Uno de los momentos más disfrutables al ver trabajar a un buen actor o actriz es cuando tienen que hablar por teléfono. En realidad es un acto en el vacío, el diálogo que atestiguamos en la pantalla no es más que un monólogo entrecortado, son los parlamentos, las pausas y, sobre todo, las reacciones, los elementos con que el actor o la actriz nos hace sentir que está estableciendo una comunicación con alguien más.

Momentos que distinguen a una buena labor en la escena. 

Miguel Gila hizo de estas llamadas telefónicas simuladas un medio para la comedia y la seña de identidad de su trabajo. Este comediante español nació en el barrio madrileño de Tetuán hace poco más de 100 años. Una infancia huérfana de padre y bastante apurada económicamente lo hicieron abandonar los estudios para mantener a la familia.

Al estallar la Guerra Civil, con dieciséis años, se alista en el bando republicano. Su pertenencia a las Juventudes Socialistas Unificadas lo llevó al paredón de fusilamiento en donde milagrosamente logra salvar la vida. Al parecer los miembros del pelotón estaban borrachos, llovía y no se veía bien, Gila no recibió disparo alguno, pero fingió estar muerto, logrando pasar desapercibido y sobrevivir. «Me mataron mal», diría él.

Quizá desde ese momento Miguel Gila se dio cuenta del inmenso poder que tenía como bromista, o quizá ya lo sabía y el suyo fue un plan premeditado.

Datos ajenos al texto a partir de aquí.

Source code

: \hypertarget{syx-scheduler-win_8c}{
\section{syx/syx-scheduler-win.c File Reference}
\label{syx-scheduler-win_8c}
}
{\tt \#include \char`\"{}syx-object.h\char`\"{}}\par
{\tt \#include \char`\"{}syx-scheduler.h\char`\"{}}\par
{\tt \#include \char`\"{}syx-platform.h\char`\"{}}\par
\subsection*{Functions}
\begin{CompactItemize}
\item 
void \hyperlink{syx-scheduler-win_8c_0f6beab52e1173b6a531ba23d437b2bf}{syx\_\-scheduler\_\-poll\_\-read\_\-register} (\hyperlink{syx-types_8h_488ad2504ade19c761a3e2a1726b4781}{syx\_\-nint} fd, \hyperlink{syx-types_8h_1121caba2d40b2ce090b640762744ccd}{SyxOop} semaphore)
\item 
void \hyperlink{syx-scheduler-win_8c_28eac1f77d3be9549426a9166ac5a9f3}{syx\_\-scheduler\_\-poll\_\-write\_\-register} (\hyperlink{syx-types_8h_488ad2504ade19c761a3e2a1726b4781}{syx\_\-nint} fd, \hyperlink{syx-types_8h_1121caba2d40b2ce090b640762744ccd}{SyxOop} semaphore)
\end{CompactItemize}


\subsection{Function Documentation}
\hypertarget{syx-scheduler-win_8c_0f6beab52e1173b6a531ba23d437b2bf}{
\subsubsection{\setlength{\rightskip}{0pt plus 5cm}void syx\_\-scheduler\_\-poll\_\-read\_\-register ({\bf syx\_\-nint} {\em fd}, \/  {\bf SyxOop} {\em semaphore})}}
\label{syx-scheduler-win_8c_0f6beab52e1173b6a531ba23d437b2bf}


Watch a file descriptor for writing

Con el correr de los años se levantaron testimonios que señalaban la anécdota del fusilamiento como falsa, un mero embellecimiento por parte de Gila para adornar su biografía. Eso no importa. Todos los que hemos reído con Gila pensamos que es verdad.

Faltarían nuevas capturas y encarcelamientos, en uno de ellos coincide con el poeta Miguel Hernández. Al terminar la guerra comienza a trabajar como humorista gráfico —también dibujaba— y posteriormente incursiona en los escenarios.

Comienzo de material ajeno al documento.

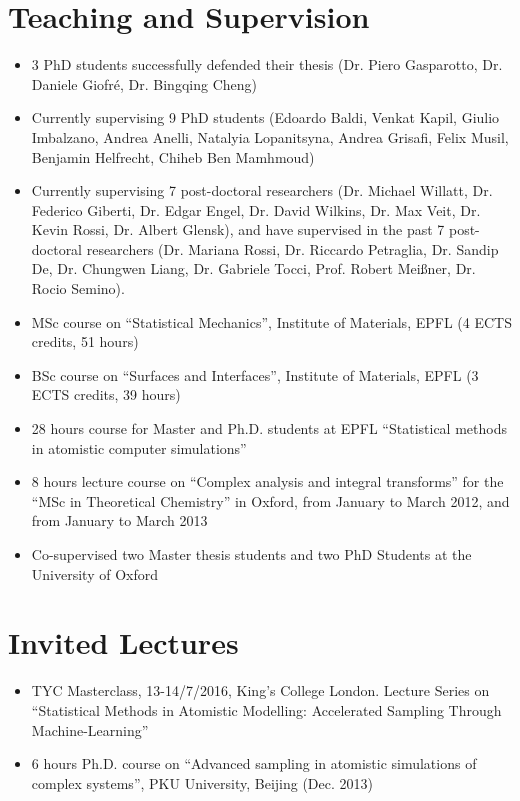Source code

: \section{Teaching and Supervision}
\begin{itemize}
\item 3 PhD students successfully defended their thesis (Dr. Piero Gasparotto, Dr. Daniele Giofr\'e, Dr. Bingqing Cheng)
\item Currently supervising 9 PhD students (Edoardo Baldi, Venkat Kapil, Giulio Imbalzano, Andrea Anelli, Natalyia Lopanitsyna, Andrea Grisafi, Felix Musil, Benjamin Helfrecht, Chiheb Ben Mamhmoud)
\item Currently supervising 7 post-doctoral researchers (Dr. Michael Willatt, Dr. Federico Giberti, Dr. Edgar Engel, Dr. David Wilkins, Dr. Max Veit, Dr. Kevin Rossi, Dr. Albert Glensk), and have supervised in the past 7 post-doctoral researchers (Dr. Mariana Rossi, Dr. Riccardo Petraglia, Dr. Sandip De, Dr. Chungwen Liang, Dr. Gabriele Tocci, Prof. Robert Meißner, Dr. Rocio Semino).
\item MSc course on “Statistical Mechanics”, Institute of Materials, EPFL (4 ECTS credits, 51 hours)
\item BSc course on “Surfaces and Interfaces”, Institute of Materials, EPFL (3 ECTS credits, 39 hours)
\item 28 hours course for Master and Ph.D. students at EPFL “Statistical methods in atomistic computer simulations”
\item 8 hours lecture course on “Complex analysis and integral transforms” for the “MSc in Theoretical Chemistry” in Oxford, from January to March 2012, and from January to March 2013
\item Co-supervised two Master thesis students and two PhD Students at the University of Oxford
\end{itemize}

\section{Invited Lectures}
\begin{itemize}
\item TYC Masterclass, 13-14/7/2016, King's College London. Lecture Series on “Statistical Methods in Atomistic Modelling: Accelerated Sampling Through Machine-Learning”
\item 6 hours Ph.D. course on “Advanced sampling in atomistic simulations of complex systems”, PKU University, Beijing (Dec. 2013)
\end{itemize}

Un teléfono era lo único que Gila necesitaba para transportarnos a hilarantes situaciones de ficción. Practicó el «standup» a la española en los grises años del franquismo, con un humor que no se salía de la raya, pero que dejaba ver un sentido crítico e irónico que no estaba de acuerdo con el estado de las cosas. «Un empacho de dictadura», según admitiría años después, le hizo autoexiliarse más de 20 años en Latinoamérica.

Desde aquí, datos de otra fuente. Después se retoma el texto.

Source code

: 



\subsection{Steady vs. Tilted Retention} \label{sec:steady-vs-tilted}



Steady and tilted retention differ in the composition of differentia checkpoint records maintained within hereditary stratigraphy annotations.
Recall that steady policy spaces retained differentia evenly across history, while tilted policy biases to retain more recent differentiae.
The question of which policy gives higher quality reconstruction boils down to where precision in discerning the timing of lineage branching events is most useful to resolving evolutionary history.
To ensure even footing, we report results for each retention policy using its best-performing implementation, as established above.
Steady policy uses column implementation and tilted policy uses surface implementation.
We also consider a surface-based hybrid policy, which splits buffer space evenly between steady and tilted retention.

Sus diálogos simulados al teléfono, hemos dicho, constituyeron su sello característico, lo mismo llama con un amigo para contarle de un piso (departamento) que acaba de alquilar, como hace las veces de cirujano plástico atendiendo potenciales pacientes. La situación de la llamada en sí podía ser ya un chiste, como su famosa rutina en la que, vestido de militar, llama al Enemigo para preguntarle a qué hora avanzarán y con cuántos miembros llegará

(«Yo no sé si habrá balas para tantos. Bueno, nosotros las disparamos y ustedes se las reparten», dice Gila ante la respuesta del Enemigo), y así poder coordinar los movimientos de la batalla. Un telefonazo, acto de alta mundanidad, sirve para romper el contexto de la guerra. Lo cotidiano insertándose en ambientes de violencia y brutalidad. Y ese contraste nos lleva sin duda a la risa, pero también nos conduce a vislumbrar el absurdo de los combates bélicos.

El suyo fue un humorismo contado con un lenguaje llano, sencillo de entender. Un humor lleno de un costumbrismo ingenuo que tocaba los límites del surrealismo, pero en el que también por momentos se perciben gotas de racismo y misoginia. 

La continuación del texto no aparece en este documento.